*** Supplied material Section Begins ***
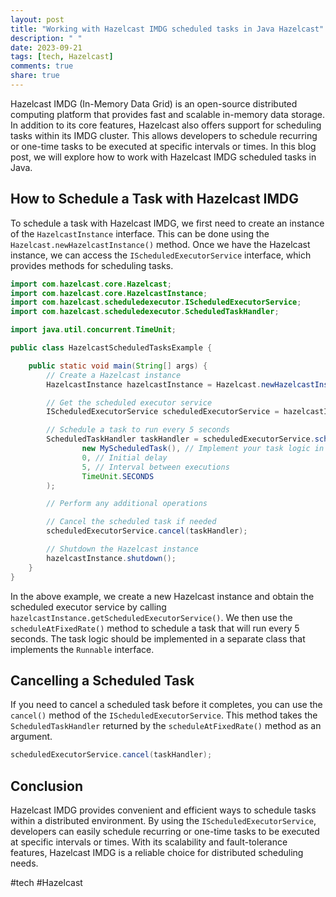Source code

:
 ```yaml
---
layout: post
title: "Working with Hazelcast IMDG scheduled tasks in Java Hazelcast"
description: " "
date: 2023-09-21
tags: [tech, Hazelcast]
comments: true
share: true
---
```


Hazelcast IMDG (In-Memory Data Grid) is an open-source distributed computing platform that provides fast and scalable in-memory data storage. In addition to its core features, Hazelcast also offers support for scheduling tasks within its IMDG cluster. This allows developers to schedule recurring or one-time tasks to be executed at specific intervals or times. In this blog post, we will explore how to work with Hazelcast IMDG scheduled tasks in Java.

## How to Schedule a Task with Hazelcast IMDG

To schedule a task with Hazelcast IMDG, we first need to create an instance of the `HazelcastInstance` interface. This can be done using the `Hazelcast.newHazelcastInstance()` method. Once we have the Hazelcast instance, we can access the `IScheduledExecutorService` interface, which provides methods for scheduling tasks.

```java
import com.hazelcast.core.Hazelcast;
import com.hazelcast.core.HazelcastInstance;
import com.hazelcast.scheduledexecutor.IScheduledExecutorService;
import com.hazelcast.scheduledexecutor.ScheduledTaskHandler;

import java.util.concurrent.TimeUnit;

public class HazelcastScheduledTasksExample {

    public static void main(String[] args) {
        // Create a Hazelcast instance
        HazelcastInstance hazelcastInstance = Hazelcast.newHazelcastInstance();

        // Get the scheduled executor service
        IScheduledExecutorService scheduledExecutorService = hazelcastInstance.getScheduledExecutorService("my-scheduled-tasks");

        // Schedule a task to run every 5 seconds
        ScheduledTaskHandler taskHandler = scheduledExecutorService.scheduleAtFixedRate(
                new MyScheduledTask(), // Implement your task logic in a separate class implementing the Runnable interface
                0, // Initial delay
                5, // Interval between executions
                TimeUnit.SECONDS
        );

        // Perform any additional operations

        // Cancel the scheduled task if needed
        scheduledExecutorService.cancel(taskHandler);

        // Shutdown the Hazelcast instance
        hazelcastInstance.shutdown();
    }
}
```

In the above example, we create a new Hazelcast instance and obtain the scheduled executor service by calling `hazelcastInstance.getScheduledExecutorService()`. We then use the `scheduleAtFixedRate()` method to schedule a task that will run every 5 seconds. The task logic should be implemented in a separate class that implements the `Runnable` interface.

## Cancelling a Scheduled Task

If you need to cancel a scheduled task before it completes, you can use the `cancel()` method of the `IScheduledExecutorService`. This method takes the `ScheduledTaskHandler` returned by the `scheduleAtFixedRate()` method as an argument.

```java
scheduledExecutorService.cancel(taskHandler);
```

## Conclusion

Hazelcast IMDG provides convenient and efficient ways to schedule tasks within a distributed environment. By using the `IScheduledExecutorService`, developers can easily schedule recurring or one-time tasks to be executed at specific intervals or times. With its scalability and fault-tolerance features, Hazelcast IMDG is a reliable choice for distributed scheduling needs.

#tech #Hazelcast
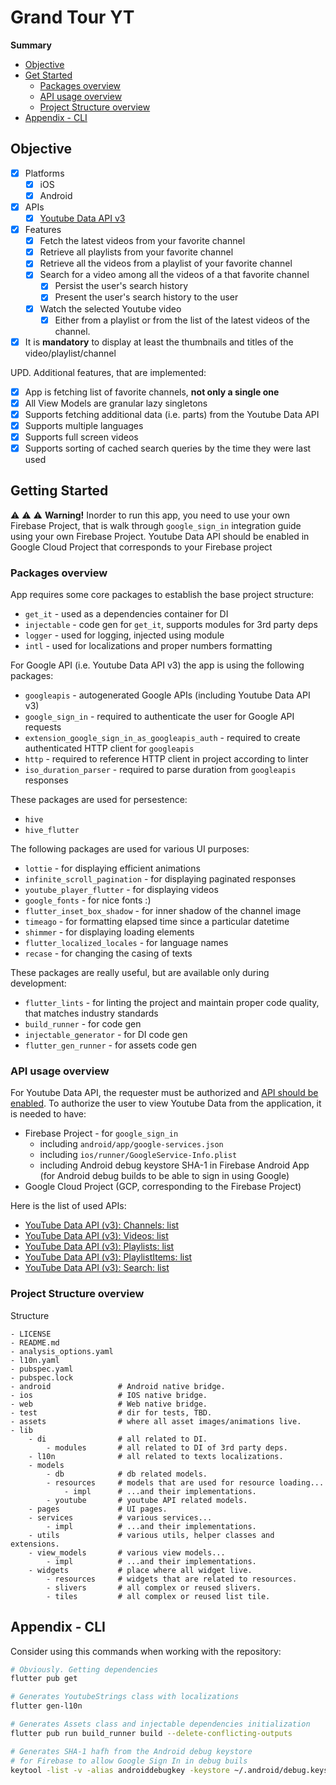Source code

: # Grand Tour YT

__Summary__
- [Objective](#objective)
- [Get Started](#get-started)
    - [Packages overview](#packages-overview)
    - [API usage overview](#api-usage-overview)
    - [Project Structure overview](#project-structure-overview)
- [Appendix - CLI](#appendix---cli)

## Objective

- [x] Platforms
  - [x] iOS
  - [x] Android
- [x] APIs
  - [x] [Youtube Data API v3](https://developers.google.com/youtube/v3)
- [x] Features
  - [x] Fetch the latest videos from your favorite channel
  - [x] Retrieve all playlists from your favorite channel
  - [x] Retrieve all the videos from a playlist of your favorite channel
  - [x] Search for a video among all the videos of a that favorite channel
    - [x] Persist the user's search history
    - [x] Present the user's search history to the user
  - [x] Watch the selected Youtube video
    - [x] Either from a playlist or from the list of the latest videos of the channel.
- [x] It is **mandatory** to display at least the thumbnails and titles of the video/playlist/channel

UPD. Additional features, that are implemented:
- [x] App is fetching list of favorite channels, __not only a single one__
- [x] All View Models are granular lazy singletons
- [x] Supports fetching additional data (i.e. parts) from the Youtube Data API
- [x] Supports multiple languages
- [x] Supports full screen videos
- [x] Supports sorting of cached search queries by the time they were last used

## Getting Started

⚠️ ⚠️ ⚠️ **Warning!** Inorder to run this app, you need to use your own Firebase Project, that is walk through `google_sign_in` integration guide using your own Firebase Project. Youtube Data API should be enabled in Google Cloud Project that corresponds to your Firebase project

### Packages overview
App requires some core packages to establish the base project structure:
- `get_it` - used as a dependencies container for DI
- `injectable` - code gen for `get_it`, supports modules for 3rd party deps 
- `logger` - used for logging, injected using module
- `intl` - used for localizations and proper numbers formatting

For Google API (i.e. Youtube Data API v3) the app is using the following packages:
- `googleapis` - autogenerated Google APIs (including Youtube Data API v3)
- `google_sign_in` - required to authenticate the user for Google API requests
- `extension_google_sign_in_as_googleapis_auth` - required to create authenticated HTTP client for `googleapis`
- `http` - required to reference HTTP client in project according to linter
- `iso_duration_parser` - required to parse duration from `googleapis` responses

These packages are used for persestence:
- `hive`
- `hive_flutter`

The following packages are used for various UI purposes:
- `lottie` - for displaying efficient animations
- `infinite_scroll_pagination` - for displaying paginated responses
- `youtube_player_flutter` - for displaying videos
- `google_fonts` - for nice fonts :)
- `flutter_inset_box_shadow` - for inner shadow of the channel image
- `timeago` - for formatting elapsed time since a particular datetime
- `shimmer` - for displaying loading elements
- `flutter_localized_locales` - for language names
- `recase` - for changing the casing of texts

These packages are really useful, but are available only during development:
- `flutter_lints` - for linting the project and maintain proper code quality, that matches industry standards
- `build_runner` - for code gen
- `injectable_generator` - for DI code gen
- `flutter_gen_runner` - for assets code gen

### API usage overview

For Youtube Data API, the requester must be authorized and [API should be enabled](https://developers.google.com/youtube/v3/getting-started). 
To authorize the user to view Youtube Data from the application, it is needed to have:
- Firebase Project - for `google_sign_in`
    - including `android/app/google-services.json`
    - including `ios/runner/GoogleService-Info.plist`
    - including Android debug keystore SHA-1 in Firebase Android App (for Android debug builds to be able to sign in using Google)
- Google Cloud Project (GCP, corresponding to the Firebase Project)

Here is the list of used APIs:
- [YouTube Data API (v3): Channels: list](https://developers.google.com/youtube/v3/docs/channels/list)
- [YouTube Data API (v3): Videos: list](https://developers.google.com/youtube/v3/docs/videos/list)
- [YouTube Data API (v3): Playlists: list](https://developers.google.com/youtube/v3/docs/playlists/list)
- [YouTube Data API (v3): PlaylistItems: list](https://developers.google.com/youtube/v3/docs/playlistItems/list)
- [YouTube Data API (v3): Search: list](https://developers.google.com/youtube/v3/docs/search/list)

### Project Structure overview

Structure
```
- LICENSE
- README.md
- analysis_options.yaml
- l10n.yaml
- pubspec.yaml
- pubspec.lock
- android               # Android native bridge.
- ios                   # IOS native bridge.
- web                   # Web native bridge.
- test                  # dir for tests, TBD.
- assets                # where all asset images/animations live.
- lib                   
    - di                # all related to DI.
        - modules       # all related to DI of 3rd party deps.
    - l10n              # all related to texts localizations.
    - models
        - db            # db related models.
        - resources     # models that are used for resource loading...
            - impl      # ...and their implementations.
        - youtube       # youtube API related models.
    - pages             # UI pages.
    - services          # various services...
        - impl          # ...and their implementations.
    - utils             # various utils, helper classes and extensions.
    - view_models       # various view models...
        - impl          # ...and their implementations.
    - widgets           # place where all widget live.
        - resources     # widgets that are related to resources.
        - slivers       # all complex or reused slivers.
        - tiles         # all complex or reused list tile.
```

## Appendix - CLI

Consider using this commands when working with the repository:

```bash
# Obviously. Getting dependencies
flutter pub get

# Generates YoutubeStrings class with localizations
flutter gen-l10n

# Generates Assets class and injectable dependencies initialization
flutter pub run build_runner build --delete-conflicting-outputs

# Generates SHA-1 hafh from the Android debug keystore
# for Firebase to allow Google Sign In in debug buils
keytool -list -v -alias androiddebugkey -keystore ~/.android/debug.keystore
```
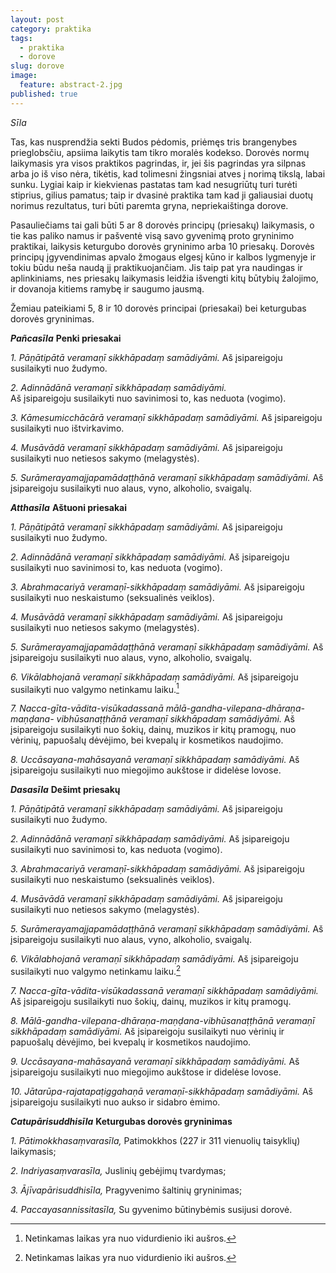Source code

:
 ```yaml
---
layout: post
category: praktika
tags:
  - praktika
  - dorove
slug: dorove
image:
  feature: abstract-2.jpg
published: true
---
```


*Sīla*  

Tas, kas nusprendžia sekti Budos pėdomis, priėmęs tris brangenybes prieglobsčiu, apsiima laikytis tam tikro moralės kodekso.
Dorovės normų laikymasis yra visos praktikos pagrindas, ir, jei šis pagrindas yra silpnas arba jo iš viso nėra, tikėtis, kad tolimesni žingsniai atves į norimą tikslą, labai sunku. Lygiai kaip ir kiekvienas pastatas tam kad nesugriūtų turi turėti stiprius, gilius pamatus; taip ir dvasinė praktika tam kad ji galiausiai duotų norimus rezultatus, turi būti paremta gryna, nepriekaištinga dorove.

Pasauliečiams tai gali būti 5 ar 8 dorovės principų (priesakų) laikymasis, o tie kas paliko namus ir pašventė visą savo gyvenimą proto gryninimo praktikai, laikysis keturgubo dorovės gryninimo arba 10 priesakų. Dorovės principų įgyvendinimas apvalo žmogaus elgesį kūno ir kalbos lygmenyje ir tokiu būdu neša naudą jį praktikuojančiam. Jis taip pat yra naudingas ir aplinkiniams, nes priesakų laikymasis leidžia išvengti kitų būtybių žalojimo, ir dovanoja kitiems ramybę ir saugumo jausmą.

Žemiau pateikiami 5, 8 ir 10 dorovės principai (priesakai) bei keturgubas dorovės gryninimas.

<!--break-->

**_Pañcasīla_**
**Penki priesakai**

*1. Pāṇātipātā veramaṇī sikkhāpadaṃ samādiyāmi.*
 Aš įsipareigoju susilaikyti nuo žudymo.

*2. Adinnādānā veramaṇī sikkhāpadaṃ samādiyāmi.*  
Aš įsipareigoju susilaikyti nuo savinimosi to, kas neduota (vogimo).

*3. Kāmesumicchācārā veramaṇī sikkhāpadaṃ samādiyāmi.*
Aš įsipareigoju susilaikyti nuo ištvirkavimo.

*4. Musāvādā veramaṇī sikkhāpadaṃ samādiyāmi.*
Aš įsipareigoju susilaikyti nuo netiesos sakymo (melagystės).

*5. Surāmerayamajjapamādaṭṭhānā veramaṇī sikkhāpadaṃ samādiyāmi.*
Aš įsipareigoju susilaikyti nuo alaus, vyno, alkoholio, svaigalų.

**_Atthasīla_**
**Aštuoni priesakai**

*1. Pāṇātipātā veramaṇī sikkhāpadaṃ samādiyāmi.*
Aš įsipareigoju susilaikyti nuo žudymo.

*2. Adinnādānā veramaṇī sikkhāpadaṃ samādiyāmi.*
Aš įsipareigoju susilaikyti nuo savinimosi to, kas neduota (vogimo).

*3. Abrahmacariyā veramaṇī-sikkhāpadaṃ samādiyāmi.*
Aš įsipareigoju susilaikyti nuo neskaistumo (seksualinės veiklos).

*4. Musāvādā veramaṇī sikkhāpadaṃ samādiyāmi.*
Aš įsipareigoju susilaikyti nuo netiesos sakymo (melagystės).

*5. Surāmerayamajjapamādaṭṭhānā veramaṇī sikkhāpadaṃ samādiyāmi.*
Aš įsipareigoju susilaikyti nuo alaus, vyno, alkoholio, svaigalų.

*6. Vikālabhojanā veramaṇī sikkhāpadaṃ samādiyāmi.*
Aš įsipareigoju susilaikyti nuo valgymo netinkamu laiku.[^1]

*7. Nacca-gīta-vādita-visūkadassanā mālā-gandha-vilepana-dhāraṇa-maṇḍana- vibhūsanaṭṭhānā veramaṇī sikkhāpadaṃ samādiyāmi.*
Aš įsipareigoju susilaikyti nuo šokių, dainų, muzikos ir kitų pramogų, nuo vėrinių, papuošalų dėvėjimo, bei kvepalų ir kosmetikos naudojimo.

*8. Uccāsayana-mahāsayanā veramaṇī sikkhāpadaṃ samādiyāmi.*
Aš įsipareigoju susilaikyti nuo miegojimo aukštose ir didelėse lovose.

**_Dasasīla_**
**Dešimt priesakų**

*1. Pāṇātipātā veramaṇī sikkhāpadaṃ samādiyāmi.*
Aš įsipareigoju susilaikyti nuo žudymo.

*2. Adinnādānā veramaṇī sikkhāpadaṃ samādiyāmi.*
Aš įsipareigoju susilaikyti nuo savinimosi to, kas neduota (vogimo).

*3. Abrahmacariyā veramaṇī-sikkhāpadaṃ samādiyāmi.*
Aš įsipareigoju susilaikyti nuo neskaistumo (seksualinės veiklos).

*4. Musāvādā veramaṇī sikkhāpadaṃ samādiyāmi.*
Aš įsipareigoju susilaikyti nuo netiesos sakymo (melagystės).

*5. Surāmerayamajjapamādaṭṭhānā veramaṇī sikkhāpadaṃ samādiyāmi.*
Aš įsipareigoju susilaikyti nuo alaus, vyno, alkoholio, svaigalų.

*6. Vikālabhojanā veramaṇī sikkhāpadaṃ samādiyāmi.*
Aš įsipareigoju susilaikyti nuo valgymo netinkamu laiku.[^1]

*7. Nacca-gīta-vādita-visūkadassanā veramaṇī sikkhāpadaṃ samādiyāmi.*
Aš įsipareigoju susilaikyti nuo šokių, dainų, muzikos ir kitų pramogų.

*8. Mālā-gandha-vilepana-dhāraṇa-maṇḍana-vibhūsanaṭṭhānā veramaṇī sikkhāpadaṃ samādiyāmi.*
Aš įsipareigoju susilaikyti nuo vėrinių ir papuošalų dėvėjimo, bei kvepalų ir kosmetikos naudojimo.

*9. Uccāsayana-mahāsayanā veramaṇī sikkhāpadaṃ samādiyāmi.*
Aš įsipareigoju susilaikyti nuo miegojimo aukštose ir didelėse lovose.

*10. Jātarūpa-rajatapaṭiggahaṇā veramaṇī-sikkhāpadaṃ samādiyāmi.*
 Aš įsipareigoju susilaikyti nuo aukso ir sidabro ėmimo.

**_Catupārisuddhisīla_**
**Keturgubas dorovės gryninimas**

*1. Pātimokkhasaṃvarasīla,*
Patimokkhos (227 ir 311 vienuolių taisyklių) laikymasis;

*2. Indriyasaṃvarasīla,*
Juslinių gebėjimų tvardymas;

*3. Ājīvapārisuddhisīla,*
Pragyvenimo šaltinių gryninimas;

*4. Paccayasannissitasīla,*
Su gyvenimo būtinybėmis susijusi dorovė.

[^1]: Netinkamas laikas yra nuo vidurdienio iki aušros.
*** Supplied material Section Ends ***
--- Exercise requirements ---
All that is wanted is an exact copy of the lines above from the one with "These packages are really" through the one with "DI code gen", with both ends included.

--- Written answer ---
These packages are really useful, but are available only during development:
- `flutter_lints` - for linting the project and maintain proper code quality, that matches industry standards
- `build_runner` - for code gen
- `injectable_generator` - for DI code gen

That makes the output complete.